Saved data entries
◆ ◆ ◆ ◆ ◆

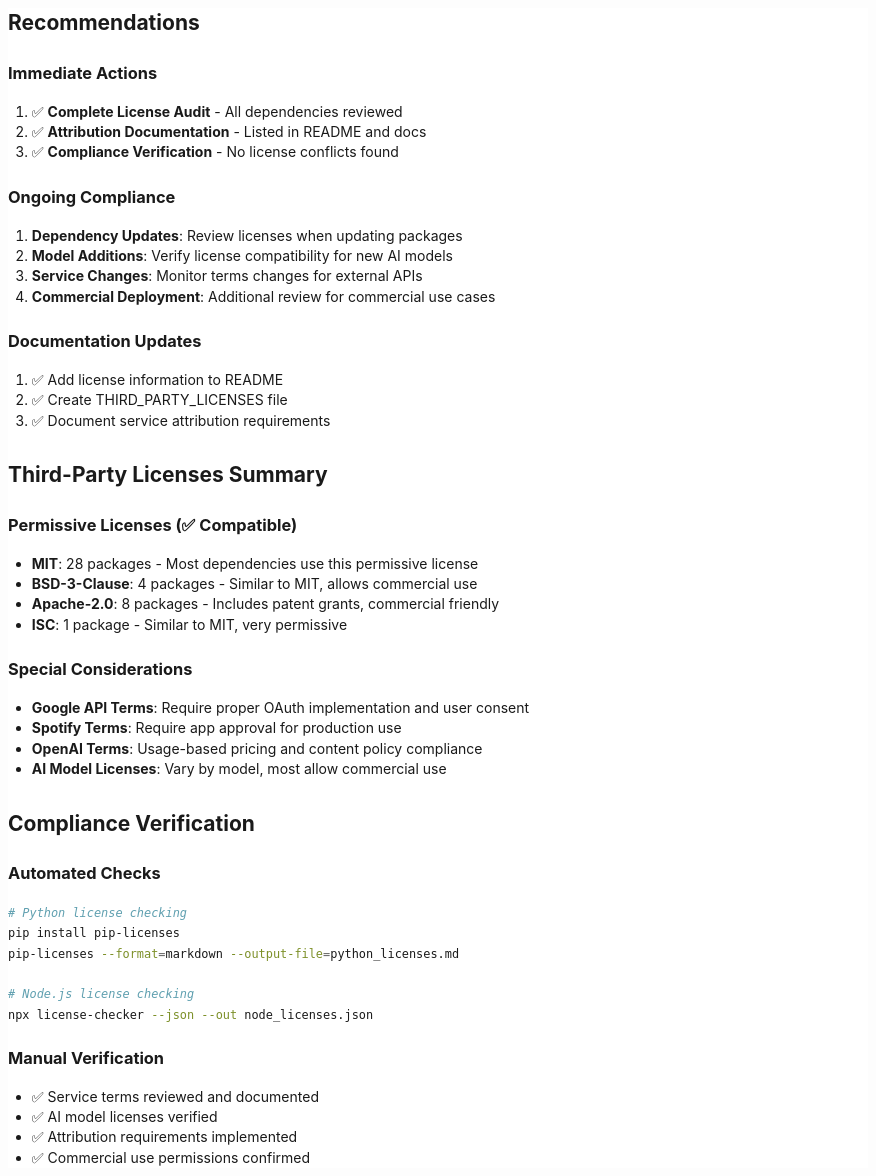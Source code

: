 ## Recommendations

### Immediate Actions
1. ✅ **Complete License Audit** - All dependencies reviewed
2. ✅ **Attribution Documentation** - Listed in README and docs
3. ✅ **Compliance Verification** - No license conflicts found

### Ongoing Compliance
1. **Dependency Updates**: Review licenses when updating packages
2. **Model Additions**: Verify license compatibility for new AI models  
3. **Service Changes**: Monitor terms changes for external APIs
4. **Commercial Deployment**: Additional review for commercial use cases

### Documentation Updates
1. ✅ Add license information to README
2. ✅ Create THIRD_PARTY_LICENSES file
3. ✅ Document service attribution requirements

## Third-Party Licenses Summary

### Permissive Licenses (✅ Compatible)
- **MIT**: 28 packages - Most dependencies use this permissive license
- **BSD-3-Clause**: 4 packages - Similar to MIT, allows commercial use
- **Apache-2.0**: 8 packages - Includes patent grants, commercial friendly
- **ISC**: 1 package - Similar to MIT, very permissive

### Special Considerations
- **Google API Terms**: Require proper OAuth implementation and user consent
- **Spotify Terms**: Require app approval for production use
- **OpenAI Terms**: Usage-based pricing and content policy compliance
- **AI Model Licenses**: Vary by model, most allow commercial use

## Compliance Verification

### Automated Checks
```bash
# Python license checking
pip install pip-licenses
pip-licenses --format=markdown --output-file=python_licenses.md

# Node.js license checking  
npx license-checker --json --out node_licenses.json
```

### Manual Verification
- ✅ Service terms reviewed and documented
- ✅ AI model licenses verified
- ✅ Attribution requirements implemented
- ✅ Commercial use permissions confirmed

◆ ◆ ◆ ◆ ◆

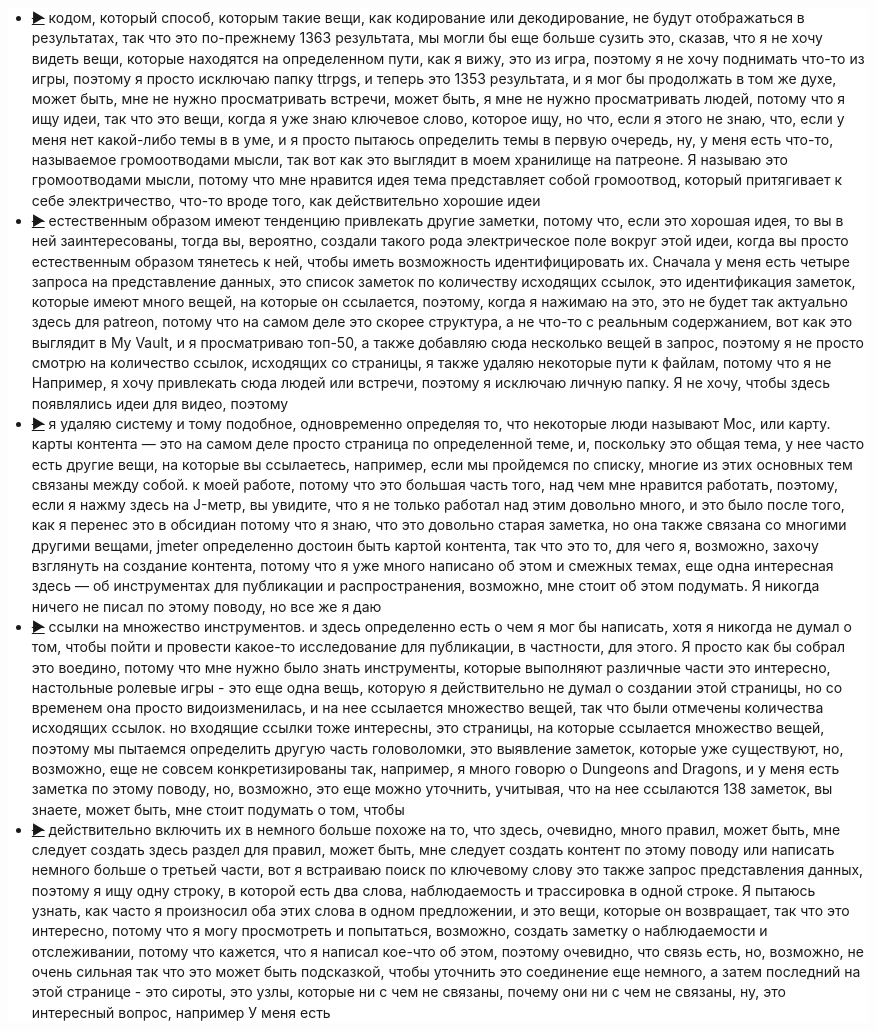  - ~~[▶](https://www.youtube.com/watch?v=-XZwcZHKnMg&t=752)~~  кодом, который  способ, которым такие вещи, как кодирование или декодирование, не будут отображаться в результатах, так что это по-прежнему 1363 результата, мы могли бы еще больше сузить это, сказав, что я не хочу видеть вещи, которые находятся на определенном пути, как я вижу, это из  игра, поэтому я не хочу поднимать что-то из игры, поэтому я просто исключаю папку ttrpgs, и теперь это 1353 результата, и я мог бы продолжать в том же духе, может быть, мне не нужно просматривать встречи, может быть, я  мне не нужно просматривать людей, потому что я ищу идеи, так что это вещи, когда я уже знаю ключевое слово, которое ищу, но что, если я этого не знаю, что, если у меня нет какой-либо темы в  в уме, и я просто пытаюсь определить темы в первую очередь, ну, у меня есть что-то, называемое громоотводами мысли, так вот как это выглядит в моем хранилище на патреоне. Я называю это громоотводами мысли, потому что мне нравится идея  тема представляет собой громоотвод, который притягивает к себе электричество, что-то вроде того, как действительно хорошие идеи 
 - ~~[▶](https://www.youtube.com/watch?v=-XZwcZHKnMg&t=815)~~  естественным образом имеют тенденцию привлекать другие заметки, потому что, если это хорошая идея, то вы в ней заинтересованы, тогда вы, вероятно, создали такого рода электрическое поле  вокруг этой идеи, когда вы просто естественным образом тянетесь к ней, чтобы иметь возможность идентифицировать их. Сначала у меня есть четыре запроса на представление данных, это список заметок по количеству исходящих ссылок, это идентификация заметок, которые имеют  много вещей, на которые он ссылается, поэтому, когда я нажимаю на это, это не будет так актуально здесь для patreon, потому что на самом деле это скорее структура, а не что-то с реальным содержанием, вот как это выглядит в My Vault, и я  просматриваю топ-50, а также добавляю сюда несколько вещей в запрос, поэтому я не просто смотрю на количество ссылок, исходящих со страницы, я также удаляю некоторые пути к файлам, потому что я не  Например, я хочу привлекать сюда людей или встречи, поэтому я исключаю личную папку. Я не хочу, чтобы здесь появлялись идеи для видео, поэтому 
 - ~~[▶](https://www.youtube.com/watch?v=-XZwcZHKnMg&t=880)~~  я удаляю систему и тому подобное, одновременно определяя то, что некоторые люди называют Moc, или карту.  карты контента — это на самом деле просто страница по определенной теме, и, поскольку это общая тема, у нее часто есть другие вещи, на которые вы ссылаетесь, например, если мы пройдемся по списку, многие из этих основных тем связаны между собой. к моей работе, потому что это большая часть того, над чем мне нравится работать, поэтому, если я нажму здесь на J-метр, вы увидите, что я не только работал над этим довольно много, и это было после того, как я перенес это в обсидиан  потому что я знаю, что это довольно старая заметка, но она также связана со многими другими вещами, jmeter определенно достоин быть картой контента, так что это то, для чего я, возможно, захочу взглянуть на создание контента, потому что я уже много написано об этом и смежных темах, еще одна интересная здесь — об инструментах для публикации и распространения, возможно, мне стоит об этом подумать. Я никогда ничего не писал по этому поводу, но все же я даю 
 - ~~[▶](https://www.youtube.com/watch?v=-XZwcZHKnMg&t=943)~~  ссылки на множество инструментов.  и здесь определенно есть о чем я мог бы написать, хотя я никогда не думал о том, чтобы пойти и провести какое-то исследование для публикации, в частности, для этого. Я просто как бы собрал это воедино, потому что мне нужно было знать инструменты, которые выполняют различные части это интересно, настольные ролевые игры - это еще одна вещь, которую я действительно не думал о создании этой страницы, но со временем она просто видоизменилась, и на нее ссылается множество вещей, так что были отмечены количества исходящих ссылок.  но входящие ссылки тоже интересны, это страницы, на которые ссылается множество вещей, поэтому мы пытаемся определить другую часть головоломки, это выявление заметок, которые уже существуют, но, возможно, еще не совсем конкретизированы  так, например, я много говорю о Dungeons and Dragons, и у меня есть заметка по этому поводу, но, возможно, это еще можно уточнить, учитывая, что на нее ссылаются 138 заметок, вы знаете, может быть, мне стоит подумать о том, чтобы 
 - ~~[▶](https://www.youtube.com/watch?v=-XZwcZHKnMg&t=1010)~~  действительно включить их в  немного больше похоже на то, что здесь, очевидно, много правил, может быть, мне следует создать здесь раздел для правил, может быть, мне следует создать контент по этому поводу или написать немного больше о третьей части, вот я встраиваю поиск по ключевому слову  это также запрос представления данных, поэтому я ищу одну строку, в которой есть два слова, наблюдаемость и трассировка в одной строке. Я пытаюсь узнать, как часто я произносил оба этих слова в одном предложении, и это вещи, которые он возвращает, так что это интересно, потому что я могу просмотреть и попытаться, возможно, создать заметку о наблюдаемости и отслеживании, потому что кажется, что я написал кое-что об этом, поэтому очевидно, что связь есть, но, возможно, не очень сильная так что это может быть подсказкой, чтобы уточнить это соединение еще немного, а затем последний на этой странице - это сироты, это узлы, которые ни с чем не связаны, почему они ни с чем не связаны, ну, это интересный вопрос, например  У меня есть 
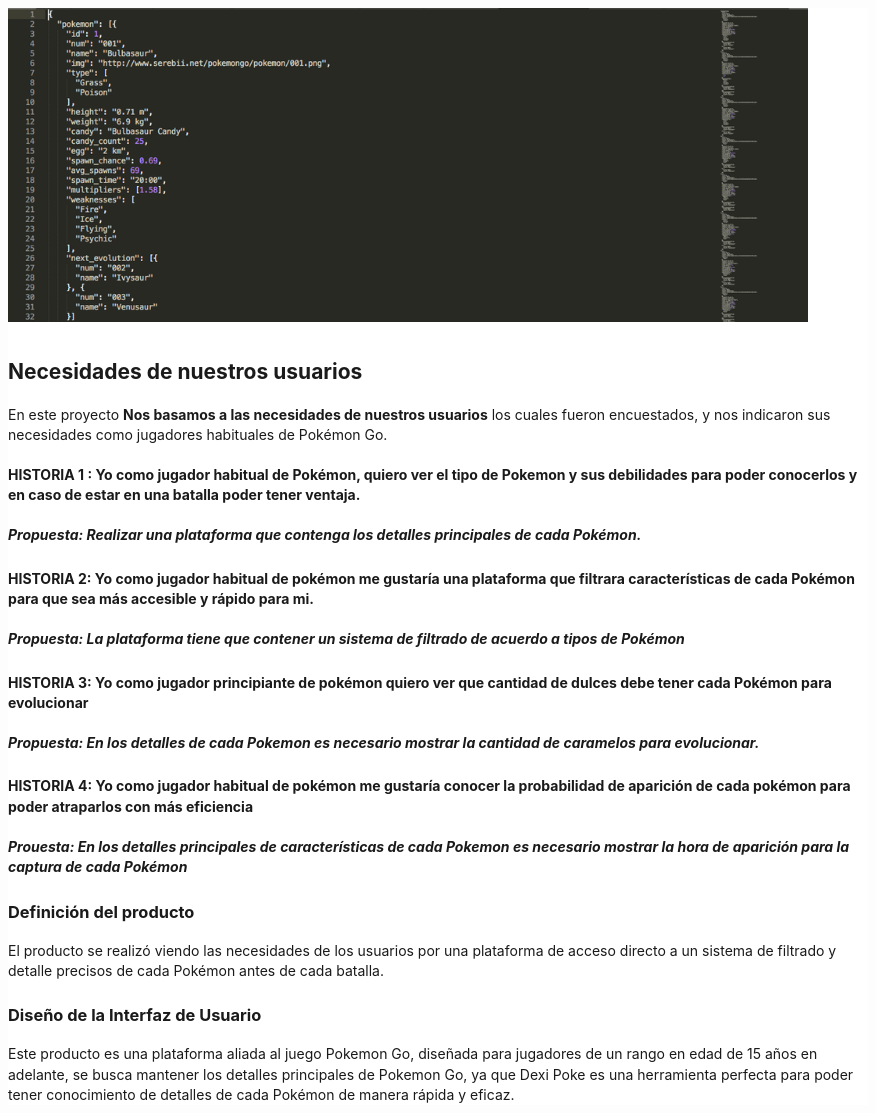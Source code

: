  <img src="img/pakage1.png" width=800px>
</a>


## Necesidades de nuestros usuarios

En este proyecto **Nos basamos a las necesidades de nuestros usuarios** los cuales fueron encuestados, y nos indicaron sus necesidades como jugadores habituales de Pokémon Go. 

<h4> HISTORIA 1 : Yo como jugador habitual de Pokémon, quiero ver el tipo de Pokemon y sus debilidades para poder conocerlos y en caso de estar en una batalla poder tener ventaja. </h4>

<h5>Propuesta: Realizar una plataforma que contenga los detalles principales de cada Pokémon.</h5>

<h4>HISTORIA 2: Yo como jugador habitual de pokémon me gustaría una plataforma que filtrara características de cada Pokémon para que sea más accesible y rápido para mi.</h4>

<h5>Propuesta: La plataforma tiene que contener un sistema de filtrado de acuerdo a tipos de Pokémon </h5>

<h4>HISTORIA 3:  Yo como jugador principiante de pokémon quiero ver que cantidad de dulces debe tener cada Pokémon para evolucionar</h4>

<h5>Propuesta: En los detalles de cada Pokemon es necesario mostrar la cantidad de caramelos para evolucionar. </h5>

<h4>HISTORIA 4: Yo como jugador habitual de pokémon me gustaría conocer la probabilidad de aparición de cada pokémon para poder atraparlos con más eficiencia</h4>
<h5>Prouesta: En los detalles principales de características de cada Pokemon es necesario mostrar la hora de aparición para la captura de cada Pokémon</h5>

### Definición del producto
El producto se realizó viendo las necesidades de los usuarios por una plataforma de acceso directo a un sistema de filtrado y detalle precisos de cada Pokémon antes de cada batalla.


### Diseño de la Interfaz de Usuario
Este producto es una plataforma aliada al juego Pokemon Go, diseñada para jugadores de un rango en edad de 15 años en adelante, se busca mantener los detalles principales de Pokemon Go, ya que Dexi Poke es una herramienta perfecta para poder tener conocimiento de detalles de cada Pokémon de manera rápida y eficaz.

◆ ◆ ◆ ◆ ◆

**Assigned task:** For this task, write out exactly the lines of the entries above, starting at the line with "## Necesidades de nuestros usuarios" and ending at the line with "En este proyecto", both included, and no others.

**Answer:**
## Necesidades de nuestros usuarios

En este proyecto **Nos basamos a las necesidades de nuestros usuarios** los cuales fueron encuestados, y nos indicaron sus necesidades como jugadores habituales de Pokémon Go. 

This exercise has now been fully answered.